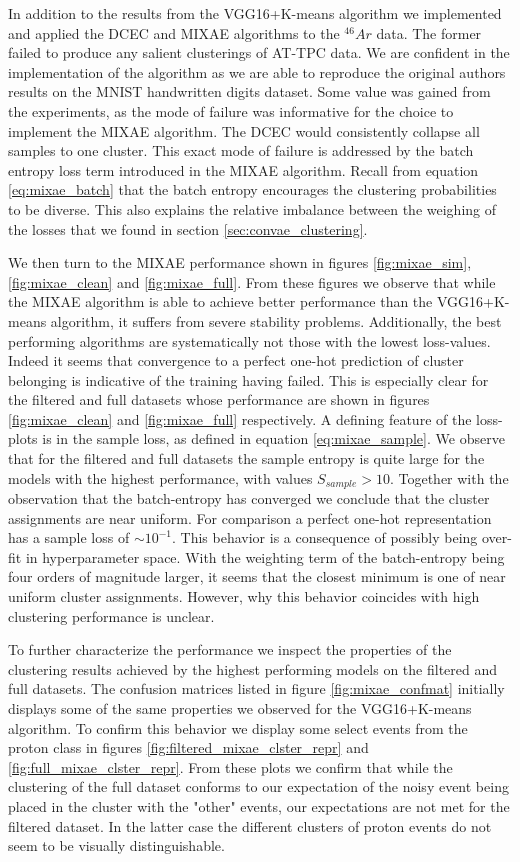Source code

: In addition to the results from the VGG16+K-means algorithm we implemented and applied the DCEC and MIXAE algorithms to the ${}^{46}Ar$ data. The former failed to produce any salient clusterings of AT-TPC data. We are confident in the implementation of the algorithm as we are able to reproduce the original authors results on the MNIST handwritten digits dataset. Some value was gained from the experiments, as the mode of failure was informative for the choice to implement the MIXAE algorithm. The DCEC would consistently collapse all samples to one cluster. This exact mode of failure is addressed by the batch entropy loss term introduced in the MIXAE algorithm. Recall from equation \ref{eq:mixae_batch} that the batch entropy encourages the clustering probabilities to be diverse. This also explains the relative imbalance between the weighing of the losses that we found in section \ref{sec:convae_clustering}.

We then turn to the MIXAE performance shown in figures \ref{fig:mixae_sim}, \ref{fig:mixae_clean} and \ref{fig:mixae_full}. From these figures we observe that while the MIXAE algorithm is able to achieve better performance than the VGG16+K-means algorithm, it suffers from severe stability problems. Additionally, the best performing algorithms are systematically not those with the lowest loss-values. Indeed it seems that convergence to a perfect one-hot prediction of cluster belonging is indicative of the training having failed. This is especially clear for the filtered and full datasets whose performance are shown in figures \ref{fig:mixae_clean} and \ref{fig:mixae_full} respectively. A defining feature of the loss-plots is in the sample loss, as defined in equation \ref{eq:mixae_sample}. We observe that for the filtered and full datasets the sample entropy is quite large for the models with the highest performance, with values $S_{sample} > 10$. Together with the observation that the batch-entropy has converged we conclude that the cluster assignments are near uniform. For comparison a perfect one-hot representation has a sample loss of $\sim 10^{-1}$. This behavior is a consequence of possibly being over-fit in hyperparameter space. With the weighting term of the batch-entropy being four orders of magnitude larger, it seems that the closest minimum is one of near uniform cluster assignments. However, why this behavior coincides with high clustering performance is unclear.

To further characterize the performance we inspect the properties of the clustering results achieved by the highest performing models on the filtered and full datasets. The confusion matrices listed in figure \ref{fig:mixae_confmat} initially displays some of the same properties we observed for the VGG16+K-means algorithm. To confirm this behavior we display some select events from the proton class in figures \ref{fig:filtered_mixae_clster_repr} and \ref{fig:full_mixae_clster_repr}. From these plots we confirm that while the clustering of the full dataset conforms to our expectation of the noisy event being placed in the cluster with the "other" events, our expectations are not met for the filtered dataset. In the latter case the different clusters of proton events do not seem to be visually distinguishable.

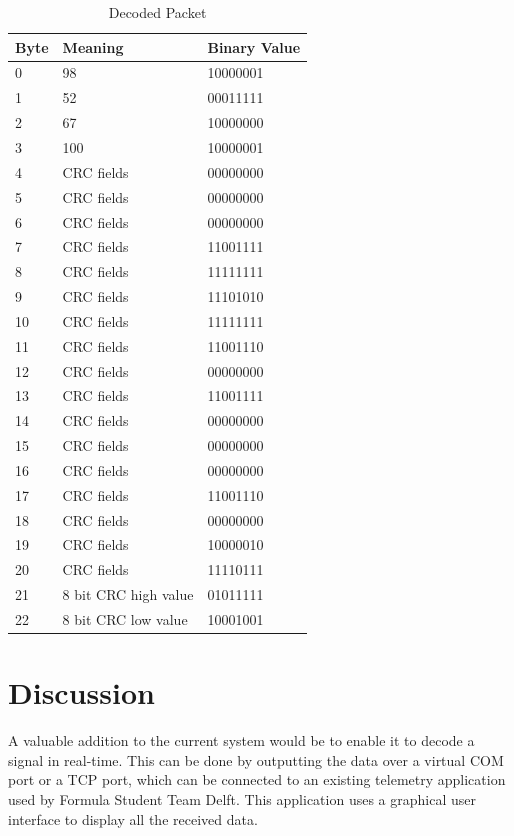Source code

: \documentclass{IEEEtran}
\begin{document}
\begin{table}[h]
\centering
\caption{Decoded Packet}
\label{tbl1}
\begin{tabular}{lll}
Byte & Meaning & Binary Value \\
\hline
0       & 98                          & 10000001  \\
1       & 52                          & 00011111  \\
2       & 67                          & 10000000   \\
3       & 100                         & 10000001    \\
4      & CRC fields                   & 00000000 \\
5      & CRC fields                   & 00000000 \\
6      & CRC fields                   & 00000000 \\
7      & CRC fields                   & 11001111 \\
8      & CRC fields                   & 11111111 \\
9      & CRC fields                   & 11101010 \\
10      & CRC fields                  & 11111111 \\
11     & CRC fields                   & 11001110 \\
12     & CRC fields                   & 00000000 \\
13     & CRC fields                   & 11001111 \\
14     & CRC fields                   & 00000000 \\
15     & CRC fields                   & 00000000 \\
16     & CRC fields                   & 00000000 \\
17     & CRC fields                   & 11001110 \\
18     & CRC fields                   & 00000000 \\
19     & CRC fields                   & 10000010 \\
20     & CRC fields                   & 11110111 \\
21     & 8 bit CRC high value       & 01011111 \\
22     & 8 bit CRC low value        & 10001001 \\
\end{tabular}
\end{table}

\section{Discussion}

A valuable addition to the current system would be to enable it to decode a signal in real-time. This can be done by outputting the data over a virtual COM port or a TCP port, which can be connected to an existing telemetry application used by Formula Student Team Delft. This application uses a graphical user interface to display all the received data.
\printbibliography
\end{document}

:::

◆ AIM OF THE TASK ◆
Could you write out the records again exactly, omitting each image?

◆ WRITTEN SOLUTION ◆
Source code

: In addition to the results from the VGG16+K-means algorithm we implemented and applied the DCEC and MIXAE algorithms to the ${}^{46}Ar$ data. The former failed to produce any salient clusterings of AT-TPC data. We are confident in the implementation of the algorithm as we are able to reproduce the original authors results on the MNIST handwritten digits dataset. Some value was gained from the experiments, as the mode of failure was informative for the choice to implement the MIXAE algorithm. The DCEC would consistently collapse all samples to one cluster. This exact mode of failure is addressed by the batch entropy loss term introduced in the MIXAE algorithm. Recall from equation \ref{eq:mixae_batch} that the batch entropy encourages the clustering probabilities to be diverse. This also explains the relative imbalance between the weighing of the losses that we found in section \ref{sec:convae_clustering}.

We then turn to the MIXAE performance shown in figures \ref{fig:mixae_sim}, \ref{fig:mixae_clean} and \ref{fig:mixae_full}. From these figures we observe that while the MIXAE algorithm is able to achieve better performance than the VGG16+K-means algorithm, it suffers from severe stability problems. Additionally, the best performing algorithms are systematically not those with the lowest loss-values. Indeed it seems that convergence to a perfect one-hot prediction of cluster belonging is indicative of the training having failed. This is especially clear for the filtered and full datasets whose performance are shown in figures \ref{fig:mixae_clean} and \ref{fig:mixae_full} respectively. A defining feature of the loss-plots is in the sample loss, as defined in equation \ref{eq:mixae_sample}. We observe that for the filtered and full datasets the sample entropy is quite large for the models with the highest performance, with values $S_{sample} > 10$. Together with the observation that the batch-entropy has converged we conclude that the cluster assignments are near uniform. For comparison a perfect one-hot representation has a sample loss of $\sim 10^{-1}$. This behavior is a consequence of possibly being over-fit in hyperparameter space. With the weighting term of the batch-entropy being four orders of magnitude larger, it seems that the closest minimum is one of near uniform cluster assignments. However, why this behavior coincides with high clustering performance is unclear.

To further characterize the performance we inspect the properties of the clustering results achieved by the highest performing models on the filtered and full datasets. The confusion matrices listed in figure \ref{fig:mixae_confmat} initially displays some of the same properties we observed for the VGG16+K-means algorithm. To confirm this behavior we display some select events from the proton class in figures \ref{fig:filtered_mixae_clster_repr} and \ref{fig:full_mixae_clster_repr}. From these plots we confirm that while the clustering of the full dataset conforms to our expectation of the noisy event being placed in the cluster with the "other" events, our expectations are not met for the filtered dataset. In the latter case the different clusters of proton events do not seem to be visually distinguishable.

Source code

: \documentclass{IEEEtran}
\begin{document}
\begin{table}[h]
\centering
\caption{Decoded Packet}
\label{tbl1}
\begin{tabular}{lll}
Byte & Meaning & Binary Value \\
\hline
0       & 98                          & 10000001  \\
1       & 52                          & 00011111  \\
2       & 67                          & 10000000   \\
3       & 100                         & 10000001    \\
4      & CRC fields                   & 00000000 \\
5      & CRC fields                   & 00000000 \\
6      & CRC fields                   & 00000000 \\
7      & CRC fields                   & 11001111 \\
8      & CRC fields                   & 11111111 \\
9      & CRC fields                   & 11101010 \\
10      & CRC fields                  & 11111111 \\
11     & CRC fields                   & 11001110 \\
12     & CRC fields                   & 00000000 \\
13     & CRC fields                   & 11001111 \\
14     & CRC fields                   & 00000000 \\
15     & CRC fields                   & 00000000 \\
16     & CRC fields                   & 00000000 \\
17     & CRC fields                   & 11001110 \\
18     & CRC fields                   & 00000000 \\
19     & CRC fields                   & 10000010 \\
20     & CRC fields                   & 11110111 \\
21     & 8 bit CRC high value       & 01011111 \\
22     & 8 bit CRC low value        & 10001001 \\
\end{tabular}
\end{table}

\section{Discussion}

A valuable addition to the current system would be to enable it to decode a signal in real-time. This can be done by outputting the data over a virtual COM port or a TCP port, which can be connected to an existing telemetry application used by Formula Student Team Delft. This application uses a graphical user interface to display all the received data.
\printbibliography
\end{document}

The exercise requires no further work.